Question

A ball is projected with velocity 10 m/s at an angle of 30 degree with the horizontal surface. The range of the projectile is​

Answer 1

Answer is at the above image.

Answer 2

Given:

A ball is projected with velocity 10 m/s at an angle of 30 degree with the horizontal surface.

To find:

Range of the Projectile

Calculation:

This is an example of Ground-Ground Projectile.

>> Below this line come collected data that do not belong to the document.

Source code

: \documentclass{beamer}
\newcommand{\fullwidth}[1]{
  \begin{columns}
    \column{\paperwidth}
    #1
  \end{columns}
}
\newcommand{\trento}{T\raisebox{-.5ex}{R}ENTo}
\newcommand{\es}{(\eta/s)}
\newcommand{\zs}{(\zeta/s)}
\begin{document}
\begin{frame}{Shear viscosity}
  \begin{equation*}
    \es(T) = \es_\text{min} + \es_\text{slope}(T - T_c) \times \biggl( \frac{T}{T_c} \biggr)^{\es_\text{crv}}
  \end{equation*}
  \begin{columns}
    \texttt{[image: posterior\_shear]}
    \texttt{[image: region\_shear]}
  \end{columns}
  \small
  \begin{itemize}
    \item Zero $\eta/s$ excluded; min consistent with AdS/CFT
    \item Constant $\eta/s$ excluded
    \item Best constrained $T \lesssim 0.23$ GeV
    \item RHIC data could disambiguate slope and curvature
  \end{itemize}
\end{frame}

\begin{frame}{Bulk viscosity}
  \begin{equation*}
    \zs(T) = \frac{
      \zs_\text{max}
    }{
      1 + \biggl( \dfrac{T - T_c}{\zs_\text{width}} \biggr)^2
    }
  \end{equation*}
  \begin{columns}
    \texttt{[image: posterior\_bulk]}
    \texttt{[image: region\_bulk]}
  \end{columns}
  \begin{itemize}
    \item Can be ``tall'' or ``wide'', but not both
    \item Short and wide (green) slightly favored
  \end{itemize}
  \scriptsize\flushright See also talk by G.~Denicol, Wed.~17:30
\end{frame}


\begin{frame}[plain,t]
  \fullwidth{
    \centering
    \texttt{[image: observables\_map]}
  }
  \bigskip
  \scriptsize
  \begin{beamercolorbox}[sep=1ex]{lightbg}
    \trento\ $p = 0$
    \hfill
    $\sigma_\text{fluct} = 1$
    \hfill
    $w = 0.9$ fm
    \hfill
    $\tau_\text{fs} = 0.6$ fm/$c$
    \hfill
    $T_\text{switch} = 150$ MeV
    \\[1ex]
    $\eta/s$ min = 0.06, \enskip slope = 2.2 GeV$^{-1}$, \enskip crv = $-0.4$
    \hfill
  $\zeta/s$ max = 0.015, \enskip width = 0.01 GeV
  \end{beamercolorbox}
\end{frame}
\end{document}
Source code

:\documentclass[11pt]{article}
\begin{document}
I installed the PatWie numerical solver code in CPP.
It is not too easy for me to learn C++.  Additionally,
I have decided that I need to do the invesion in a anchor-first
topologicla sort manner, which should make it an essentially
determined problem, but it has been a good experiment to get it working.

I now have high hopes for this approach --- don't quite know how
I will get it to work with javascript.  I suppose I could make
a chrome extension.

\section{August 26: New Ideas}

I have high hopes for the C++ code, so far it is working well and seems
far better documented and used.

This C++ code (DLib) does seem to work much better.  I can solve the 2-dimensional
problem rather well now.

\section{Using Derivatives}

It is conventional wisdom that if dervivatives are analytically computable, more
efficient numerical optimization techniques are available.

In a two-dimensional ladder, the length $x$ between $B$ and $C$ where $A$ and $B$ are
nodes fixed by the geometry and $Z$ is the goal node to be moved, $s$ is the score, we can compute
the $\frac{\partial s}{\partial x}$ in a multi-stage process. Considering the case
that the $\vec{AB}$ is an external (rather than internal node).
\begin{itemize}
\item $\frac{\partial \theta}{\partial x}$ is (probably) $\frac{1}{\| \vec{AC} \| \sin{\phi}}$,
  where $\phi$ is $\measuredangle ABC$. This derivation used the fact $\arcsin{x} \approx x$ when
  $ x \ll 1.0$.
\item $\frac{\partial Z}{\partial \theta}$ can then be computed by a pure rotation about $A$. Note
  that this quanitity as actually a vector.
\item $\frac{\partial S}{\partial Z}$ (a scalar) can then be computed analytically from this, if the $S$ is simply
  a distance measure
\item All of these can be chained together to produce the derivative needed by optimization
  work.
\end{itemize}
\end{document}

General expression for range of a Projectile thrown at an angle of $\theta$ and initial velocity "u" is as follows:

$\boxed{ \bold{ \therefore \: range = \dfrac{ {u}^{2} \sin(2 \theta) }{g} }}$

$= > \: range = \dfrac{ {(10)}^{2} \sin(2 \times {30}^{ \circ} ) }{g}$

$= > \: range = \dfrac{ {(10)}^{2} \sin({60}^{ \circ} ) }{g}$

$= > \: range = \dfrac{100 \sin({60}^{ \circ} ) }{g}$

$= > \: range = \dfrac{100 \sin({60}^{ \circ} ) }{10}$

$= > \: range = 10 \sin({60}^{ \circ} )$

$= > \: range = 10 \times \dfrac{ \sqrt{3} }{2}$

$= > \: range = 5 \sqrt{3} \: metres$

So, range of Projectile is 5√3 m/s.